Our target variable for this will be offense group, which ranks offenses between violent and non-violent.

In [116]:
df.columns

Index(['NEIGHBORHOOD_CLUSTER', 'CENSUS_TRACT', 'offensegroup', 'LONGITUDE',
       'SHIFT', 'YBLOCK', 'DISTRICT', 'WARD', 'YEAR', 'sector', 'PSA',
       'BLOCK_GROUP', 'VOTING_PRECINCT', 'XBLOCK', 'BLOCK', 'ANC', 'datetime',
       'location', 'LATITUDE', 'splitted', 'startblock', 'endblock_1',
       'endblock', 'street', 'year', 'month', 'day', 'hour', 'minute',
       'second', 'Year', 'Month', 'Day', 'Hour', 'Temperature',
       'Precipitation', 'Snowfall'],
      dtype='object')

In [117]:
features = [
    'NEIGHBORHOOD_CLUSTER', 'CENSUS_TRACT','LONGITUDE',
       'SHIFT', 'YBLOCK', 'DISTRICT', 'WARD', 'YEAR', 'sector', 'PSA',
       'BLOCK_GROUP', 'VOTING_PRECINCT', 'XBLOCK', 'BLOCK', 'ANC', 'datetime',
       'location', 'LATITUDE', 'splitted', 'startblock', 'endblock_1',
       'endblock', 'street', 'year', 'month', 'day', 'hour', 'minute',
       'second', 'Year', 'Month', 'Day', 'Hour', 'Temperature',
       'Precipitation', 'Snowfall'
]

Xi = df[features]
Xi = encoder(Xi)
yi = df['offensegroup']

A value is trying to be set on a copy of a slice from a DataFrame.
Try using .loc[row_indexer,col_indexer] = value instead

See the caveats in the documentation: http://pandas.pydata.org/pandas-docs/stable/indexing.html#indexing-view-versus-copy
  


In [222]:
from sklearn.ensemble import GradientBoostingClassifier
from yellowbrick.features.importances import FeatureImportances
fig = plt.figure()
ax = fig.add_subplot()

viz = FeatureImportances(GradientBoostingClassifier(), ax=ax)
viz.fit(Xi, yi)
viz.poof()

<IPython.core.display.Javascript object>

In [223]:
with open('Feature_importance.pickle', 'wb') as figure1:
    
    pickle.dump([fig,ax, viz] , figure1)

In [None]:
with open('Feature_importance.pickle', 'rb') as fig1:
    
    object_list = pickle.load(fig1)

In [240]:
y_ = y.reshape(-1, 1)

In [241]:
from sklearn.cluster import KMeans
wcss = []

for i in range(1,11):
    kmeans = KMeans(n_clusters = i, random_state=0, max_iter=300, init='k-means++', n_init=10)
    kmeans.fit(y_)
    wcss.append(kmeans.inertia_)
plt.plot(range(1,11), wcss)
plt.title('Elbow')
plt.xlabel('Number of Clusters')
plt.ylabel('wcss')
plt.show()    

<IPython.core.display.Javascript object>

In [242]:
from sklearn.cluster import MiniBatchKMeans

from yellowbrick.cluster import KElbowVisualizer

visualizer = KElbowVisualizer(MiniBatchKMeans(), k=(1,10))

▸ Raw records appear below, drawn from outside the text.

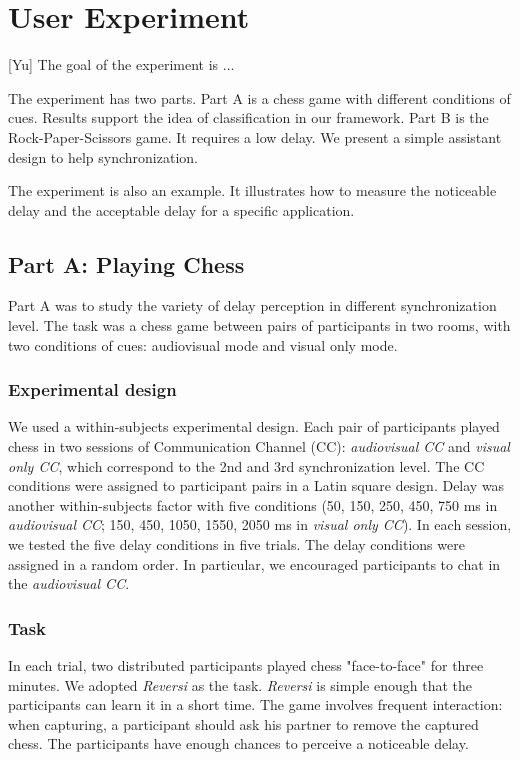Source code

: \section{User Experiment}

[Yu] The goal of the experiment is ...

The experiment has two parts. Part A is a chess game with different conditions of cues. Results support the idea of classification in our framework. Part B is the Rock-Paper-Scissors game. It requires a low delay. We present a simple assistant design to help synchronization.

The experiment is also an example. It illustrates how to measure the noticeable delay and the acceptable delay for a specific application.

\subsection{Part A: Playing Chess}

Part A was to study the variety of delay perception in different synchronization level. The task was a chess game between pairs of participants in two rooms, with two conditions of cues: audiovisual mode and visual only mode.

\subsubsection{Experimental design}

We used a within-subjects experimental design. Each pair of participants played chess in two sessions of Communication Channel (CC): \emph{audiovisual CC} and \emph{visual only CC}, which correspond to the 2nd and 3rd synchronization level. The CC conditions were assigned to participant pairs in a Latin square design. Delay was another within-subjects factor with five conditions (50, 150, 250, 450, 750 ms in \emph{audiovisual CC}; 150, 450, 1050, 1550, 2050 ms in \emph{visual only CC}). In each session, we tested the five delay conditions in five trials. The delay conditions were assigned in a random order. In particular, we encouraged participants to chat in the \emph{audiovisual CC}.

\subsubsection{Task}

In each trial, two distributed participants played chess "face-to-face" for three minutes. We adopted \emph{Reversi} as the task. \emph{Reversi} is simple enough that the participants can learn it in a short time. The game involves frequent interaction: when capturing, a participant should ask his partner to remove the captured chess. The participants have enough chances to perceive a noticeable delay.

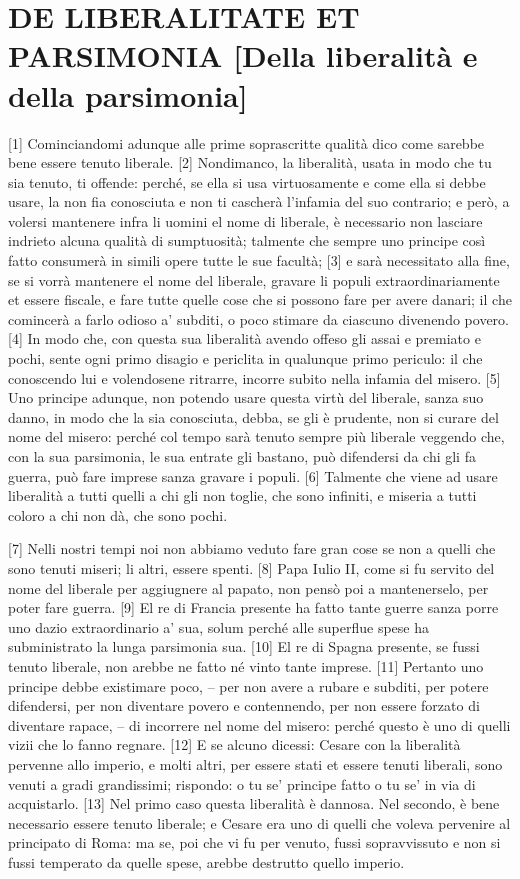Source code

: \quebra\section{DE LIBERALITATE ET PARSIMONIA
{[}Della liberalità e della parsimonia{]}}

{[}1{]} Cominciandomi adunque alle prime soprascritte qualità dico come
sarebbe bene essere tenuto liberale. {[}2{]} Nondimanco, la liberalità,
usata in modo che tu sia tenuto, ti offende: perché, se ella si usa
virtuosamente e come ella si debbe usare, la non fia conosciuta e non ti
cascherà l'infamia del suo contrario; e però, a volersi mantenere infra
li uomini el nome di liberale, è necessario non lasciare indrieto alcuna
qualità di sumptuosità; talmente che sempre uno principe così fatto
consumerà in simili opere tutte le sue facultà; {[}3{]} e sarà
necessitato alla fine, se si vorrà mantenere el nome del liberale,
gravare li populi extraordinariamente et essere fiscale, e fare tutte
quelle cose che si possono fare per avere danari; il che comincerà a
farlo odioso a' subditi, o poco stimare da ciascuno divenendo povero.
{[}4{]} In modo che, con questa sua liberalità avendo offeso gli assai e
premiato e pochi, sente ogni primo disagio e periclita in qualunque
primo periculo: il che conoscendo lui e volendosene ritrarre, incorre
subito nella infamia del misero. {[}5{]} Uno principe adunque, non
potendo usare questa virtù del liberale, sanza suo danno, in modo che la
sia conosciuta, debba, se gli è prudente, non si curare del nome del
misero: perché col tempo sarà tenuto sempre più liberale veggendo che,
con la sua parsimonia, le sua entrate gli bastano, può difendersi da chi
gli fa guerra, può fare imprese sanza gravare i populi. {[}6{]} Talmente
che viene ad usare liberalità a tutti quelli a chi gli non toglie, che
sono infiniti, e miseria a tutti coloro a chi non dà, che sono pochi.

{[}7{]} Nelli nostri tempi noi non abbiamo veduto fare gran cose se non
a quelli che sono tenuti miseri; li altri, essere spenti. {[}8{]} Papa
Iulio II, come si fu servito del nome del liberale per aggiugnere al
papato, non pensò poi a mantenerselo, per poter fare guerra. {[}9{]} El
re di Francia presente ha fatto tante guerre sanza porre uno dazio
extraordinario a' sua, solum perché alle superflue spese ha
subministrato la lunga parsimonia sua. {[}10{]} El re di Spagna
presente, se fussi tenuto liberale, non arebbe ne fatto né vinto tante
imprese. {[}11{]} Pertanto uno principe debbe existimare poco, -- per
non avere a rubare e subditi, per potere difendersi, per non diventare
povero e contennendo, per non essere forzato di diventare rapace, -- di
incorrere nel nome del misero: perché questo è uno di quelli vizii che
lo fanno regnare. {[}12{]} E se alcuno dicessi: Cesare con la liberalità
pervenne allo imperio, e molti altri, per essere stati et essere tenuti
liberali, sono venuti a gradi grandissimi; rispondo: o tu se' principe
fatto o tu se' in via di acquistarlo. {[}13{]} Nel primo caso questa
liberalità è dannosa. Nel secondo, è bene necessario essere tenuto
liberale; e Cesare era uno di quelli che voleva pervenire al principato
di Roma: ma se, poi che vi fu per venuto, fussi sopravvissuto e non si
fussi temperato da quelle spese, arebbe destrutto quello imperio.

visualizer.fit(y_) # Fit the training data to the visualizer
visualizer.poof() # Draw/show/poof the data

<IPython.core.display.Javascript object>

#    --------------------MODEL SELECTION---------------------------------



In [118]:
from sklearn.pipeline import Pipeline
from yellowbrick.classifier import ClassificationReport
from sklearn.naive_bayes import GaussianNB
from sklearn.svm import LinearSVC, NuSVC, SVC
from sklearn.linear_model import LogisticRegressionCV, LogisticRegression, SGDClassifier
from sklearn.ensemble import BaggingClassifier, ExtraTreesClassifier, RandomForestClassifier

In [119]:
X_train, X_test, y_train, y_test = model_selection.train_test_split(X, y, test_size=0.2,random_state= 0)

In [120]:
scaler = StandardScaler()
#scaler =  MinMaxScaler()
#scaler = Normalizer()
X_train = scaler.fit(X_train).transform(X_train)
X_test = scaler.fit(X_test).transform(X_test)

In [121]:
def classifier_graph(classifier):
    classes = ['Nonviolent','Violent'] # 1 is 0 and 2 is 1..... non violent and violent respectively.
    model = classifier
    visualizer = ClassificationReport(model, classes=classes)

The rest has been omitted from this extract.